(Problem requirements)
All lines holding the word "what" are to be copied from the records beneath.

(Records to use)
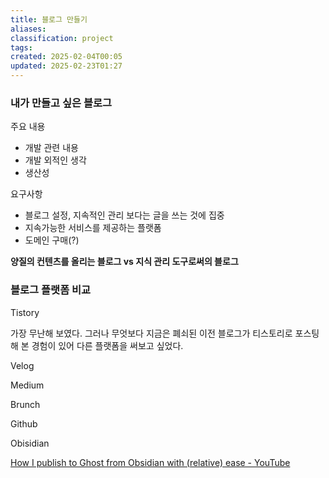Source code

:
```yaml
---
title: 블로그 만들기
aliases: 
classification: project
tags: 
created: 2025-02-04T00:05
updated: 2025-02-23T01:27
---
```


### 내가 만들고 싶은 블로그

주요 내용
- 개발 관련 내용
- 개발 외적인 생각
- 생산성

요구사항
- 블로그 설정, 지속적인 관리 보다는 글을 쓰는 것에 집중
- 지속가능한 서비스를 제공하는 플랫폼
- 도메인 구매(?)

**양질의 컨텐츠를 올리는 블로그 vs 지식 관리 도구로써의 블로그**

### 블로그 플랫폼 비교

Tistory

가장 무난해 보였다. 그러나 무엇보다 지금은 폐쇠된 이전 블로그가 티스토리로 포스팅 해 본 경험이 있어 다른 플랫폼을 써보고 싶었다.

Velog

Medium

Brunch

Github

Obisidian

[How I publish to Ghost from Obsidian with (relative) ease - YouTube](https://www.youtube.com/watch?v=hdXjX6Pp5Y8)
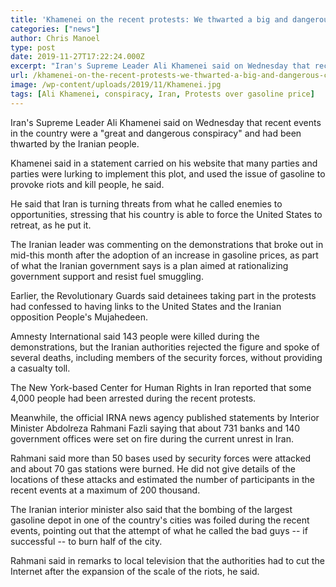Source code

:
 ```yaml
---
title: 'Khamenei on the recent protests: We thwarted a big and dangerous conspiracy'
categories: ["news"]
author: Chris Manoel
type: post
date: 2019-11-27T17:22:24.000Z
excerpt: "Iran's Supreme Leader Ali Khamenei said on Wednesday that recent events in the country were a \"great and dangerous conspiracy\" and had been thwarted by the Iranian people.\n"
url: /khamenei-on-the-recent-protests-we-thwarted-a-big-and-dangerous-conspiracy/
image: /wp-content/uploads/2019/11/Khamenei.jpg
tags: [Ali Khamenei, conspiracy, Iran, Protests over gasoline price]
---
```


Iran's Supreme Leader Ali Khamenei said on Wednesday that recent events in the country were a "great and dangerous conspiracy" and had been thwarted by the Iranian people.

Khamenei said in a statement carried on his website that many parties and parties were lurking to implement this plot, and used the issue of gasoline to provoke riots and kill people, he said.

He said that Iran is turning threats from what he called enemies to opportunities, stressing that his country is able to force the United States to retreat, as he put it.

The Iranian leader was commenting on the demonstrations that broke out in mid-this month after the adoption of an increase in gasoline prices, as part of what the Iranian government says is a plan aimed at rationalizing government support and resist fuel smuggling.

Earlier, the Revolutionary Guards said detainees taking part in the protests had confessed to having links to the United States and the Iranian opposition People's Mujahedeen.

Amnesty International said 143 people were killed during the demonstrations, but the Iranian authorities rejected the figure and spoke of several deaths, including members of the security forces, without providing a casualty toll.

The New York-based Center for Human Rights in Iran reported that some 4,000 people had been arrested during the recent protests.

Meanwhile, the official IRNA news agency published statements by Interior Minister Abdolreza Rahmani Fazli saying that about 731 banks and 140 government offices were set on fire during the current unrest in Iran.

Rahmani said more than 50 bases used by security forces were attacked and about 70 gas stations were burned. He did not give details of the locations of these attacks and estimated the number of participants in the recent events at a maximum of 200 thousand.

The Iranian interior minister also said that the bombing of the largest gasoline depot in one of the country's cities was foiled during the recent events, pointing out that the attempt of what he called the bad guys -- if successful -- to burn half of the city.

Rahmani said in remarks to local television that the authorities had to cut the Internet after the expansion of the scale of the riots, he said.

(Exercise solution)
He said that Iran is turning threats from what he called enemies to opportunities, stressing that his country is able to force the United States to retreat, as he put it.
The Iranian leader was commenting on the demonstrations that broke out in mid-this month after the adoption of an increase in gasoline prices, as part of what the Iranian government says is a plan aimed at rationalizing government support and resist fuel smuggling.
The Iranian interior minister also said that the bombing of the largest gasoline depot in one of the country's cities was foiled during the recent events, pointing out that the attempt of what he called the bad guys -- if successful -- to burn half of the city.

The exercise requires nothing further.